Herkesin temel ilkyardım eğitiminin olmasının hayati bir önem taşıdığının altını çizen Prof. Dr. Mehmet Mustafa Can, "Özellikle de risk faktörü taşıyan kişilerin ailelerinden kişilerin bu eğitimi alması hayat kurtarıcı olur. Her evden en az bir kişinin temel ilkyardımı öğrenmesi önemlidir. Bunun dışında kalp krizi geçiren kişiye yapılabilen yanlış müdahaleler de tehlike oluşturmaktadır. Hastaya su veya ilaç vermeye çalışmak, kolonya koklatmak, yan yatırmak, hastayı sarsmak faydadan çok zarar getirmektedir" şeklinde görüş verdi. Stresin etkisi büyük
Kalp krizi için risk faktörlerini sıralayan Prof. Dr. Mehmet Mustafa Can, "Ailede olan kalp hastalığı öyküsü, sigara, alkol kullanımı, sağlıksız beslenme, hareketsizlik kalp krizinde riski artırmaktadır. Bunun yanında hipertansiyon, diyabet gibi kronik hastalıkların da olması kalp üzerinde olumsuz etkiler bırakmaktadır. Ayrıca kalp krizinde stres de önemli bir risk faktörü olarak son yıllarda öne çıkmaktadır. Stresten uzak durulmalıdır. Beslenmenin düzenlenmesi, gerekirse bunun için uzmana başvurulması, düzenli egzersiz yapılması, sigara ve alkolün bırakılması gerekmektedir. Kalp hastalıklarını önlemek veya erken teşhis etmek için düzenli kalp kontrolleri yaptırılmalıdır. Özellikle aile öyküsü olan bireylerin 30 yaş itibariyle düzenli kardiyolojik muayenelerine gitmeleri önemlidir" dedi.

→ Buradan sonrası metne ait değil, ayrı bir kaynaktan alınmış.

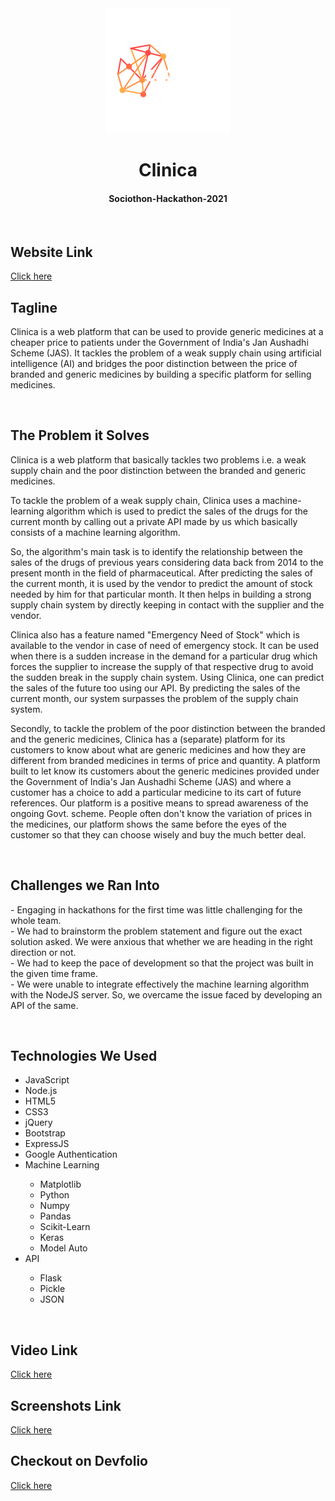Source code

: <div align="center">
<img src="https://github.com/404Enigma/Sociothon-Hackathon-2021/blob/main/Extra/Clinica%20Logo.png">
<h1> Clinica</h1>
<h4>Sociothon-Hackathon-2021</h4>
</div>
&nbsp;
&nbsp;
<h2>Website Link</h2>
<a href="https://shrouded-basin-46770.herokuapp.com/">Click here</a>
&nbsp;
&nbsp;
<div>
<h2>Tagline</h2>
<p>Clinica is a web platform that can be used to provide generic medicines at a cheaper price to patients under the Government of India's Jan Aushadhi Scheme (JAS). It tackles the problem of a weak supply chain using artificial intelligence (AI) and bridges the poor distinction between the price of branded and generic medicines by building a specific platform for selling medicines.</p>
</div>
&nbsp;
&nbsp;
<div>
<h2>The Problem it Solves</h2>
<p>Clinica is a web platform that basically tackles two problems i.e. a weak supply chain and the poor distinction between the branded and generic medicines. 
</p><p>
To tackle the problem of a weak supply chain, Clinica uses a machine-learning algorithm which is used to predict the sales of the drugs for the current month by calling out a private API made by us which basically consists of a machine learning algorithm. 
</p><p>
So, the algorithm's main task is to identify the relationship between the sales of the drugs of previous years considering data back from 2014 to the present month in the field of pharmaceutical. After predicting the sales of the current month, it is used by the vendor to predict the amount of stock needed by him for that particular month. It then helps in building a strong supply chain system by directly keeping in contact with the supplier and the vendor.
</p><p>
Clinica also has a feature named "Emergency Need of Stock" which is available to the vendor in case of need of emergency stock. It can be used when there is a sudden increase in the demand for a particular drug which forces the supplier to increase the supply of that respective drug to avoid the sudden break in the supply chain system. Using Clinica, one can predict the sales of the future too using our API. By predicting the sales of the current month, our system surpasses the problem of the supply chain system.
</p><p>
Secondly, to tackle the problem of the poor distinction between the branded and the generic medicines, Clinica has a (separate) platform for its customers to know about what are generic medicines and how they are different from branded medicines in terms of price and quantity. A platform built to let know its customers about the generic medicines provided under the Government of India's Jan Aushadhi Scheme (JAS) and where a customer has a choice to add a particular medicine to its cart of future references. Our platform is a positive means to spread awareness of the ongoing Govt. scheme. People often don't know the variation of prices in the medicines, our platform shows the same before the eyes of the customer so that they can choose wisely and buy the much better deal.</p>
</div>
&nbsp;
&nbsp;
<div>
<h2>Challenges we Ran Into</h2>
<p>- Engaging in hackathons for the first time was little challenging for the whole team.
<br>
    - We had to brainstorm the problem statement and figure out the exact solution asked. We were anxious that whether we are heading in the right direction or not.
    <br>
    - We had to keep the pace of development so that the project was built in the given time frame.
    <br>
- We were unable to integrate effectively the machine learning algorithm with the NodeJS server. So, we overcame the issue faced by developing an API of the same.
</p>
</div>
&nbsp;
&nbsp;
<div>
<h2>Technologies We Used</h2>
<ul>
<li>JavaScript</li>
<li>Node.js</li>
<li>HTML5</li>
<li>CSS3</li>
<li>jQuery</li>
<li>Bootstrap</li>
<li>ExpressJS</li>
<li>Google Authentication</li>
<li>Machine Learning</li>
<ul>
<li>Matplotlib</li>
<li>Python</li>
<li>Numpy</li>
<li>Pandas</li>
<li>Scikit-Learn</li>
<li>Keras</li>
<li>Model Auto</li>
</ul>
</li>
<li>API</li>
<ul>
<li>Flask</li>
<li>Pickle</li>
<li>JSON</li>
</ul>
</ul>
</div>
&nbsp;
&nbsp;
<h2>Video Link</h2>
<a href="https://drive.google.com/file/d/1Yv_tCXfCpxK5ZP4PcmsBsbnPTk7pzz6i/view">Click here</a>
&nbsp;
&nbsp;
<h2>Screenshots Link</h2>
<a href="https://drive.google.com/drive/folders/1Ph5J4GyiYTuL0KJBiTLVCVxlGVdWoF5F?usp=sharing">Click here</a>
&nbsp;
&nbsp;
<h2>Checkout on Devfolio</h2>
<a href="https://devfolio.co/submissions/clinica-e4f7">Click here</a>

Anjiyo en önemli tarama
Kadınlarda 55 yaş, erkeklerde 35 yaş sonrası kalp hastalığı riskinin arttığına değinen Prof. Dr. Mehmet Mustafa Can, "Bu nedenle kişilerin mutlaka kardiyoloji birimlerine başvurup önlem alması gerekir. Riskli gruplarda sanal anjiyo ve normal anjiyo yapılması muhtemel ani kalp ölümlerinin de önüne geçmekte etkili olmaktadır. Anjiyo, kalp ve damarlar konusunda detaylı bilgi verirken, muhtemel bir sorunun da tedavisini gerçekleştirmektedir. Tabii ki herkese klasik anjiyo önerilmemektedir. Hastanın şikayeti, yaşı, diğer tetkiklerle birlikte risk faktörleri değerlendirilip anjiyo kararı verilir. Riskli yaş gruplarının yanında çocukluk, genç yetişkinlik dönemlerinde de rutin kalp kontrollerinin yaptırılması önemlidir. Bu da muhtemel kalp ölümlerinin önüne geçebilmektedir" diye görüş verdi.